The numbers were a horror story for this series, which Fox was touting more than any other new fall show. Despite the pre-publicity, “Scream Queens” drew a total audience of just 4.04 million, the worst of any show on the Big Four networks that evening.
It scored a 1.7 in the demo (18-49), which was on par with several other shows Tuesday night, but was drubbed by “The Voice” on NBC, which had a 3.5 in 18-49 viewers.
When the ratings came out on Wednesday, some critics -- who had panned the show to begin with -- declared “Scream Queens” to be dead on arrival. However, when the Live+3 numbers started to come out over the weekend for Tuesday night's shows, “Scream Queens” seemed to have risen from the dead, at least as far as the trade press was concerned.
Their stories crowed that “Scream Queens” increased its demo rating by a little over 1 point to bring its 18-49 tally to a 2.7 and change.
The stories said “Scream Queens” added about a million total viewers via streaming on Fox Now and Hulu. In addition, Fox replayed the entire two-hour premiere on Thursday night, where it drew an additional 2 million viewers. By virtue of all this padding, the total audience for “Scream Queens” got fluffed up to a bit north of 7 million viewers.
Fox execs then morphed from their impersonations of that famous Edvard Munch painting called “The Scream” to waxing enthusiastic about their show which they believed had gone from a miss to a hit in the space of three days. “ ‘Scream Queens’ is a model for contemporary viewership,” said a statement from Fox programming chiefs Dana Walden and Gary Newman (apparently, when they speak, they do so in unison).
All of the networks put out various releases last week ballyhooing the Live+3 numbers for Week 1 of the new season. Among the shows they highlighted for drawing additional viewership were “The Muppets” (ABC), “Limitless” (CBS), “Blindspot” (NBC) and a bunch of others.
Padding the numbers or otherwise putting the best possible face on the ratings is nothing new. Networks and their publicists have been doing this for decades. And you can hardly blame them for trying to draw attention to all of this additional viewership. Basically, by adding in these other numbers, you get totals that, in theory, don’t make the time slot-ratings results seem so bad.
And a viewer is a viewer, whenever or wherever they watch a TV show. So why not count them?

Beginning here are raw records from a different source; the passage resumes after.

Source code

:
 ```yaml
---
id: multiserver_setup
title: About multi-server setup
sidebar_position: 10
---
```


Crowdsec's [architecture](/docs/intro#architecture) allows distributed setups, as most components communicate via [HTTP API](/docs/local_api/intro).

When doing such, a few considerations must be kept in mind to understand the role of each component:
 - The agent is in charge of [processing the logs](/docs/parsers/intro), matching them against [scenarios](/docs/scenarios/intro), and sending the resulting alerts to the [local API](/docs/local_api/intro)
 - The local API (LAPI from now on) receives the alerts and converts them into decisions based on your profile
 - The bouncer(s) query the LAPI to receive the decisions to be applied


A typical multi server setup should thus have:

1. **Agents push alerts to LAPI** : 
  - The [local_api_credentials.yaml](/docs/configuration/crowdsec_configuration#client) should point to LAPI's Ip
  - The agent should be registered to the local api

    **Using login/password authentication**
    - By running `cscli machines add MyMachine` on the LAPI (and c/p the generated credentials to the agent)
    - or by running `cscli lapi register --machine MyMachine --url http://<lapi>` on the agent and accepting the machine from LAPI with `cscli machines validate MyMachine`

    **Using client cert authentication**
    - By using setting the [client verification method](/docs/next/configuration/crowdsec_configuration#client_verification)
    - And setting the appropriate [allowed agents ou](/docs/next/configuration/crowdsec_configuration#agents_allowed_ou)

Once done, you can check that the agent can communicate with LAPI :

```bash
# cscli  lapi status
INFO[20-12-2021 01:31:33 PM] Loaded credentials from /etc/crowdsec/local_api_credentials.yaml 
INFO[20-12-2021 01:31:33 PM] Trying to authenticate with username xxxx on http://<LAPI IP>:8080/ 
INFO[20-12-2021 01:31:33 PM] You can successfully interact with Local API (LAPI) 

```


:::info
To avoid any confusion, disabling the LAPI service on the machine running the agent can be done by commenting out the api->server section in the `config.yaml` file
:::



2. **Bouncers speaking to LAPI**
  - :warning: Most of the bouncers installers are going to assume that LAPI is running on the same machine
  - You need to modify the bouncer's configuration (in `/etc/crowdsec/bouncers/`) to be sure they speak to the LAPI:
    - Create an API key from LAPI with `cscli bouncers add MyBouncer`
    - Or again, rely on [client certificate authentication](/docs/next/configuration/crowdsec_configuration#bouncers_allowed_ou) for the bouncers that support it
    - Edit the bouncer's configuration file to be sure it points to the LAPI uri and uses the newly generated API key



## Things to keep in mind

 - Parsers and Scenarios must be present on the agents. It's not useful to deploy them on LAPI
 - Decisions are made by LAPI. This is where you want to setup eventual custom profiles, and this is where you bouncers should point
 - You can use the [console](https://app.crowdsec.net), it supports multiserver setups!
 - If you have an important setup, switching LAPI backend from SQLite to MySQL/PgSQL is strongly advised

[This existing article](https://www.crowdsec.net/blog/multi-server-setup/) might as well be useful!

Of course, where the advertising community is concerned, the significance of the Live+3 viewing experience is probably a subject for disagreement and debate since at least some of these other modes of viewing -- most notably DVR recording, for example -- give viewers an opportunity to fast-forward through the commercials.
However, judging from all the attention being paid to them over the last few days, these additional-day ratings -- whether they be “plus 3” or “plus 7” – are evidently here to stay.
Adam, since Nielsen only counts TV sets where the commercials were on the screen, whether "live" or delayed, what's the problem with including three-day delayed viewing? The real issue will arise when Nielsen tries to report on away-from-home "viewing". This is because Nielsen doesn't have a system that can measure whether anyone is "viewing" when it finds a receiver tuned in at a hotel, a bar, an office location, at school, etc. In such cases, it isn't true that "a viewer is a viewer", as many out-of-home receivers are not being attended by everyone within hearing distance. But this is an issue for the future. For now, I ask again---why not include three-day delayed viewing?